Observations on the pending Nov. 8, 2022 elections: Joel Fox

Pollsters are fond of asking the question if a state or locality is headed in the right direction as an election approaches.

Given the major issues facing voters in Los Angeles, I decided to frame that question differently when I recently participated on the political panel at the annual Valley Industry and Commerce Association’s Business Forecast Conference.

I asked the fifty or so attendees who chose our panel, given the major concerns over homelessness and crime, the scandals involving city council members and the ideological shift to the left of city government, how many in the audience considered moving their home and/or business out of Los Angeles. About two-thirds of the hands went up.

While that is a select group responding to the question, and admittedly a small sample, the result is telling.

The idea that the L.A. City Council could move further to the left if more progressives are victorious on Election Day (Election Month?), will affect the agenda of whichever mayoral candidate is successful.

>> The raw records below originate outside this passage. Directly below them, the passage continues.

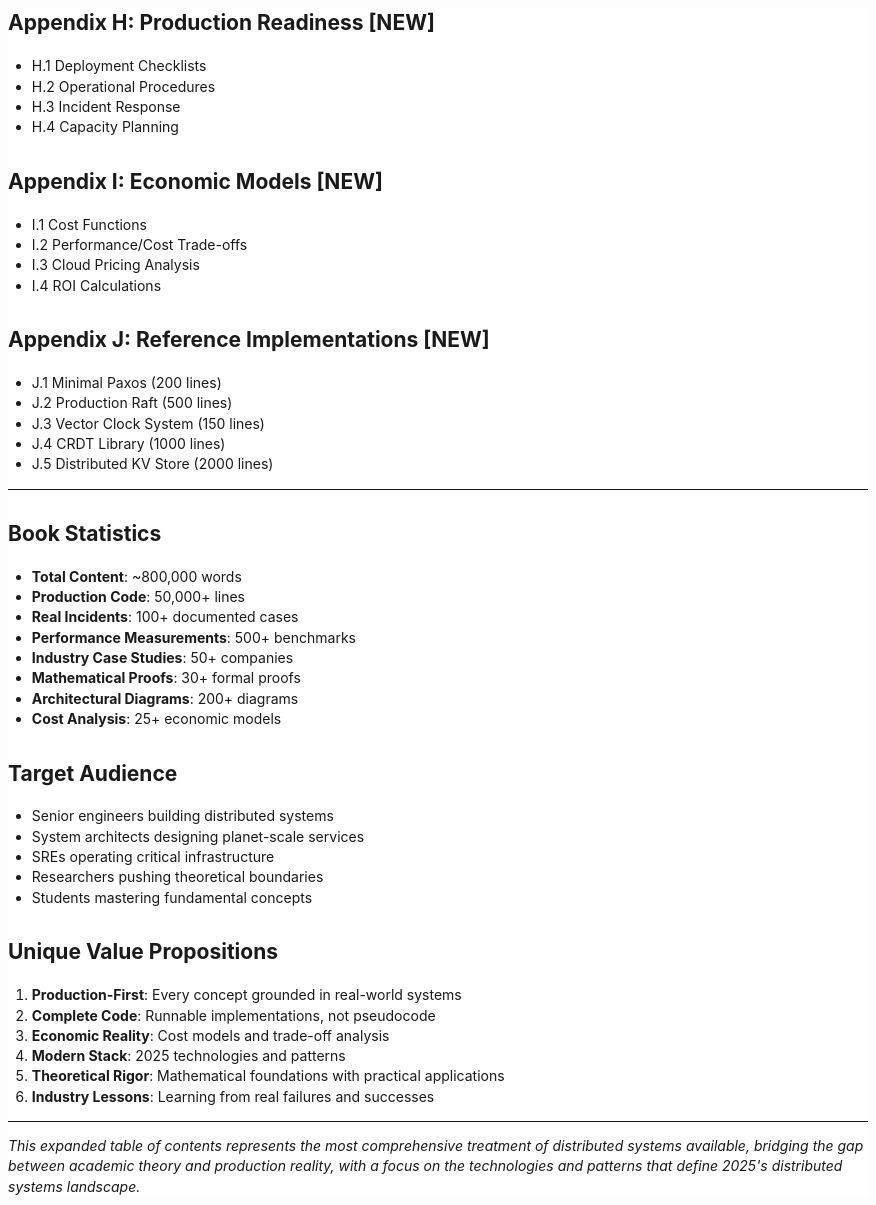 ## **Appendix H: Production Readiness** [NEW]
- H.1 Deployment Checklists
- H.2 Operational Procedures
- H.3 Incident Response
- H.4 Capacity Planning

## **Appendix I: Economic Models** [NEW]
- I.1 Cost Functions
- I.2 Performance/Cost Trade-offs
- I.3 Cloud Pricing Analysis
- I.4 ROI Calculations

## **Appendix J: Reference Implementations** [NEW]
- J.1 Minimal Paxos (200 lines)
- J.2 Production Raft (500 lines)
- J.3 Vector Clock System (150 lines)
- J.4 CRDT Library (1000 lines)
- J.5 Distributed KV Store (2000 lines)

---

## Book Statistics
- **Total Content**: ~800,000 words
- **Production Code**: 50,000+ lines
- **Real Incidents**: 100+ documented cases
- **Performance Measurements**: 500+ benchmarks
- **Industry Case Studies**: 50+ companies
- **Mathematical Proofs**: 30+ formal proofs
- **Architectural Diagrams**: 200+ diagrams
- **Cost Analysis**: 25+ economic models

## Target Audience
- Senior engineers building distributed systems
- System architects designing planet-scale services
- SREs operating critical infrastructure
- Researchers pushing theoretical boundaries
- Students mastering fundamental concepts

## Unique Value Propositions
1. **Production-First**: Every concept grounded in real-world systems
2. **Complete Code**: Runnable implementations, not pseudocode
3. **Economic Reality**: Cost models and trade-off analysis
4. **Modern Stack**: 2025 technologies and patterns
5. **Theoretical Rigor**: Mathematical foundations with practical applications
6. **Industry Lessons**: Learning from real failures and successes

---

*This expanded table of contents represents the most comprehensive treatment of distributed systems available, bridging the gap between academic theory and production reality, with a focus on the technologies and patterns that define 2025's distributed systems landscape.*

If Rick Caruso is the new mayor faced with an ultra-progressive city council, will his role be like that of a soccer goalie batting away dramatic policy shots from becoming law? Karen Bass may play a similar role to a lesser degree as she tries to work out some compromises with erstwhile colleagues.

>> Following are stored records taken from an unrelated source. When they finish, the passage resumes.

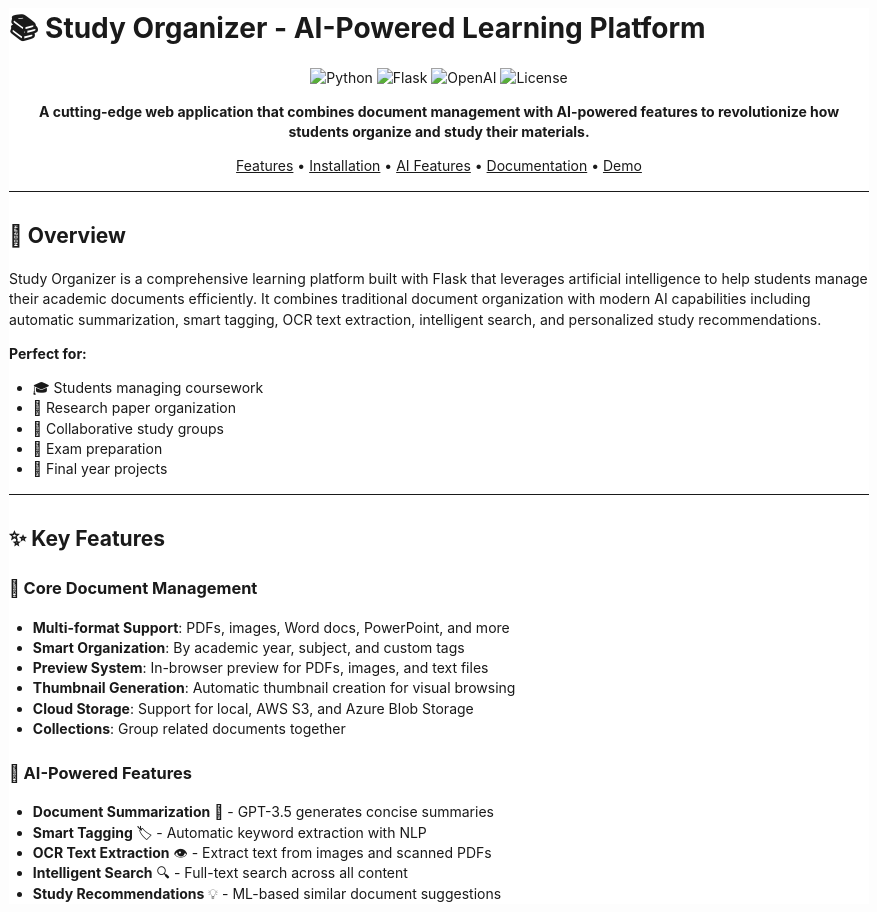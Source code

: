 # 📚 Study Organizer - AI-Powered Learning Platform

<div align="center">

![Python](https://img.shields.io/badge/Python-3.12-blue?style=for-the-badge&logo=python)
![Flask](https://img.shields.io/badge/Flask-2.2+-green?style=for-the-badge&logo=flask)
![OpenAI](https://img.shields.io/badge/OpenAI-GPT--3.5-orange?style=for-the-badge&logo=openai)
![License](https://img.shields.io/badge/License-MIT-yellow?style=for-the-badge)

**A cutting-edge web application that combines document management with AI-powered features to revolutionize how students organize and study their materials.**

[Features](#-features) • [Installation](#-installation) • [AI Features](#-ai-powered-features) • [Documentation](#-documentation) • [Demo](#-demo)

</div>

---

## 🌟 Overview

Study Organizer is a comprehensive learning platform built with Flask that leverages artificial intelligence to help students manage their academic documents efficiently. It combines traditional document organization with modern AI capabilities including automatic summarization, smart tagging, OCR text extraction, intelligent search, and personalized study recommendations.

**Perfect for:**
- 🎓 Students managing coursework
- 📖 Research paper organization
- 👥 Collaborative study groups
- 📝 Exam preparation
- 🔬 Final year projects

---

## ✨ Key Features

### 📁 Core Document Management
- **Multi-format Support**: PDFs, images, Word docs, PowerPoint, and more
- **Smart Organization**: By academic year, subject, and custom tags
- **Preview System**: In-browser preview for PDFs, images, and text files
- **Thumbnail Generation**: Automatic thumbnail creation for visual browsing
- **Cloud Storage**: Support for local, AWS S3, and Azure Blob Storage
- **Collections**: Group related documents together

### 🤖 AI-Powered Features
- **Document Summarization** 📄 - GPT-3.5 generates concise summaries
- **Smart Tagging** 🏷️ - Automatic keyword extraction with NLP
- **OCR Text Extraction** 👁️ - Extract text from images and scanned PDFs
- **Intelligent Search** 🔍 - Full-text search across all content
- **Study Recommendations** 💡 - ML-based similar document suggestions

Already one self-declared democratic socialist has captured a seat on the council during the primary election. Another is running hard to join her and other progressives, whether accepting the democratic socialist label or not, are either sitting on the council or eager to take their place after the November election.

Ironically, the potential greater progressive lean of the L.A. City Council may not be reflected in a newly constituted Los Angeles County Board of Supervisors.

If state Sen. Bob Hertzberg is successful in capturing the Third Supervisorial District against progressive West Hollywood Councilmember Lindsey Horvath, the board would skew more moderate. The winner replaces progressive incumbent Sheila Kuehl.

If Hertzberg frequently aligns with Supervisor Kathryn Barger, Janice Hahn becomes the swing vote on the five-member board.

Another interesting outcome on the county ballot could result if embattled Sheriff Alex Villanueva is successfully re-elected at the same time Measure A passes giving power to the Board of Supervisors to fire the sheriff. Measure A was put on the ballot by disgruntled supervisors specifically to dump Villanueva. If passed, it will take four supervisors to vote to remove the sheriff for misconduct.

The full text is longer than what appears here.